Your house ready in a month

Churriana1

En 1935 Le Corbusier visita la planta de fabricación de Ford en River Rouge y transcribe sus impresiones: “Salí de las factorías de Ford en Detroit. Como arquitecto, estoy sumergido en una especie de estupor. ¡Cuando llevo menos de mil dólares a un solar no puedo construir ni siquiera una habitación! Aquí, por el mismo dinero, se puede comprar un coche Ford (…). ¡Todas estas maravillas mecánicas pueden ser tuyas por menos de mil dólares! (…) Este es el dramático conflicto que está estrangulando a la arquitectura, que hace que los “edificios” se queden fuera de los caminos del progreso. En la factoría Ford, todo es colaboración, unidad de puntos de vista, unidad de propósito, una convergencia perfecta de la totalidad de gestos e ideas. Con nosotros, en la construcción, no hay nada más que contradicción, hostilidad, dispersión, divergencia de puntos de vista, afirmación de objetivos opuestos, maltratando el terreno común”

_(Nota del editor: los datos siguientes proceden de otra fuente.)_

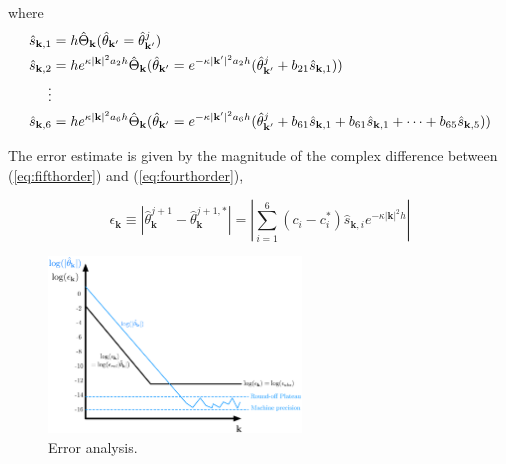 \documentclass[12pt]{article}
\begin{document}
where
\begin{subequations}
	\begin{align}
		\hat{s}_{\mathbf{k},1} & = h \hat{\Theta}_{\mathbf{k}}(\hat{\theta}_{\mathbf{k}'}=\hat{\theta}_{\mathbf{k}'}^{j}) \\
		\hat{s}_{\mathbf{k},2} & = h e^{\kappa |\mathbf{k}|^{2}a_{2}h}\hat{\Theta}_{\mathbf{k}}(\hat{\theta}_{\mathbf{k}'}=e^{-\kappa |\mathbf{k}'|^{2}a_{2}h}(\hat{\theta}_{\mathbf{k}'}^{j} + b_{21}\hat{s}_{\mathbf{k},1} ) )\\
		\notag
		\vdots \\
		\hat{s}_{\mathbf{k},6} & = h e^{\kappa |\mathbf{k}|^{2}a_{6}h}\hat{\Theta}_{\mathbf{k}}(\hat{\theta}_{\mathbf{k}'}=e^{-\kappa |\mathbf{k}'|^{2}a_{6}h}(\hat{\theta}_{\mathbf{k}'}^{j} + b_{61}\hat{s}_{\mathbf{k},1}+ b_{61}\hat{s}_{\mathbf{k},1} + \dots + b_{65}\hat{s}_{\mathbf{k},5} ) )
	\end{align}
\end{subequations}



The error estimate is given by the magnitude of the complex difference between (\ref{eq:fifthorder}) and (\ref{eq:fourthorder}),

\begin{equation}
\epsilon_{\mathbf{k}}\equiv |\hat{\theta}_{\mathbf{k}}^{j+1}-\hat{\theta}_{\mathbf{k}}^{j+1,*}| = \left|\sum_{i=1}^{6} (c_{i}-c_{i}^{*})\hat{s}_{\mathbf{k},i} e^{-\kappa |\mathbf{k}|^{2}h}\right| 
\end{equation}
\begin{figure}
	\centering
	\includegraphics[width=0.6\textwidth]{spectrum_errors.eps}
	\caption{Error analysis.}
	\label{fig:spectrum_errors}
\end{figure}
\end{document}
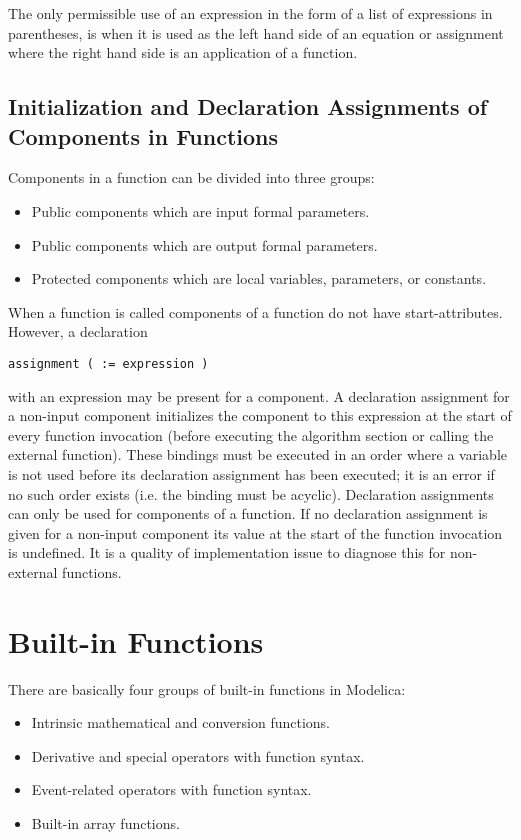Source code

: \documentclass[11pt,a4paper,notitlepage]{report}
\begin{document}
The only permissible use of an expression in the form of a list of expressions in parentheses, is when it is used as the left hand side of an equation or assignment where the right hand side is an application of a function.

\subsection{Initialization and Declaration Assignments of Components in Functions}

Components in a function can be divided into three groups:
\begin{itemize}
\item Public components which are input formal parameters.
\item Public components which are output formal parameters.
\item Protected components which are local variables, parameters, or constants.   
\end{itemize}

When a function is called components of a function do not have start-attributes. However, a declaration 

\verb"assignment ( := expression )" 

with an expression may be present for a component.
A declaration assignment for a non-input component initializes the component to this expression at the start of every function invocation (before executing the algorithm section or calling the external function). These bindings must be executed in an order where a variable is not used before its declaration assignment has been executed; it is an error if no such order exists (i.e. the binding must be acyclic).
Declaration assignments can only be used for components of a function. If no declaration assignment is given for a non-input component its value at the start of the function invocation is undefined. It is a quality of implementation issue to diagnose this for non-external functions.

\section{Built-in Functions}

There are basically four groups of built-in functions in Modelica:

\begin{itemize}
\item Intrinsic mathematical and conversion functions.
\item Derivative and special operators with function syntax.
\item Event-related operators with function syntax.
\item Built-in array functions.  
\end{itemize}
\end{document}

El mismo año, Walter Gropius escribe: “La estandarización no es un impedimento para el desarrollo de la civilización sino, por el contrario, uno de sus prerrequisitos inmediatos”. El entusiasmo de los padres del Movimiento Moderno por la fabricación estandarizada de bienes de consumo, de los que el coche (un espacio habitable a su manera) es el paradigma, no deja dudas: el arquetipo de la producción industrial se había instalado en el inconsciente colectivo de las aspiraciones de la modernidad.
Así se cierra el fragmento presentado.